You might, for instance, sell your work directly to one of the many blog networks now out there. Or you might become a problogger, like Darren Rowse, which means tailoring your writing to specific niches so that well-heeled search traffic will find you and click on your contextual advertising, like Google’s Adsense. By adding to your “page views”, they will also make it easier to sell paid advertising off the site.
We’ll be looking at problogging later in this series. For now, I want to concentrate on direct publishing, selling your words themselves in a print format. Here’s an example that popped into my inbox this very morning:
Marti Lawrence runs a blog called Enter The Laughter, which rather speaks for itself.

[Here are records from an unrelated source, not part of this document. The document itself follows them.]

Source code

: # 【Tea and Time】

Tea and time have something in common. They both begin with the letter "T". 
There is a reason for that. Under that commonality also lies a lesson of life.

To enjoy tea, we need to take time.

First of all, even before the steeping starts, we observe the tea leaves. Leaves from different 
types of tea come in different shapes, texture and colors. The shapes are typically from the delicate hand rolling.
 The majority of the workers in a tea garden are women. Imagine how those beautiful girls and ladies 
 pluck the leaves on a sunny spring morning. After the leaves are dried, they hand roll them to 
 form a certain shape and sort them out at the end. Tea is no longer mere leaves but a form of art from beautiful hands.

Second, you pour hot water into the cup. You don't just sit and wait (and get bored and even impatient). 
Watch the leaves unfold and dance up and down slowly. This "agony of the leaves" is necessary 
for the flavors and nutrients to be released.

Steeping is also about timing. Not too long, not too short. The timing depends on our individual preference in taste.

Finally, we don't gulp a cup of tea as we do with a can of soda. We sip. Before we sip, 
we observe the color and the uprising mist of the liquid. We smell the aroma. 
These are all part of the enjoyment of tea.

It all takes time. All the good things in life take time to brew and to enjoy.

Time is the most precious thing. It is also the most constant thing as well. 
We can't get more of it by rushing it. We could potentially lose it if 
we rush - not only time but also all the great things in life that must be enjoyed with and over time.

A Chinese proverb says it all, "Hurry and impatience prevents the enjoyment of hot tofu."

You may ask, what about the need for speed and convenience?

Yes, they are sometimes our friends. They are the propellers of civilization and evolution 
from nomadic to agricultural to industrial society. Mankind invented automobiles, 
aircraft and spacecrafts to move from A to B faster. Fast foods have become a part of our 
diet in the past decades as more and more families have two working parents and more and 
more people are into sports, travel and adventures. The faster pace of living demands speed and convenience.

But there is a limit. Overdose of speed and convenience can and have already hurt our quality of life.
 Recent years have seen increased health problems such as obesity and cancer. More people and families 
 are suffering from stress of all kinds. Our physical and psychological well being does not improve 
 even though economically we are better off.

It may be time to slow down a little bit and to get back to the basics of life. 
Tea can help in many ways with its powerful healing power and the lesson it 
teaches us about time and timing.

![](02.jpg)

However, to monetize it further she has decided to put her blog posts into book form using one of the “free” publication tools now available on the internet.
Using Lulu.com Marti has stitched her posts together as: Queen Klutz – The Misadventures of a Very Clumsy Woman:

It takes a bit of work to do this, and it’s not as free as you’d think — an ISBN (International Standard Book Number) costs $99, for example. But Marti has done it, cheerfully confessing her lack of technical know-how in this field.
Selling Direct
She describes her effort as “an example of how a blogger can make money while enjoying being a writer, promote themselves, and make their blogging into a business.”
Her stories are “humorous and inspirational, as I have had to overcome a great deal of adversity. All are told with an optimistic outlook, and each chapter ends with a fitting quotation or saying.
“There are excerpts available at the sale page. That is a pretty cool feature – it is just like the excerpts available at Amazon. I was allowed to upload whatever I wanted as the excerpt, or had the option of going with like, the first ten pages. But since many of the early pages are title, acknowledgments, or chapter title index, I made up a separate document with clips from several chapters.
“It is self-published at Lulu, an entrepreneurial adventure for me. Once I have the ISBN, I will also be able to sell it through Amazon and at bookstores. Marketing is solely my responsibility.”
Here’s a good example of an enterprising person using the power of the internet to become a publisher of her own work. Taking responsibility for your output can often pay more dividends than following more conventional routes through trade and small-press publishers.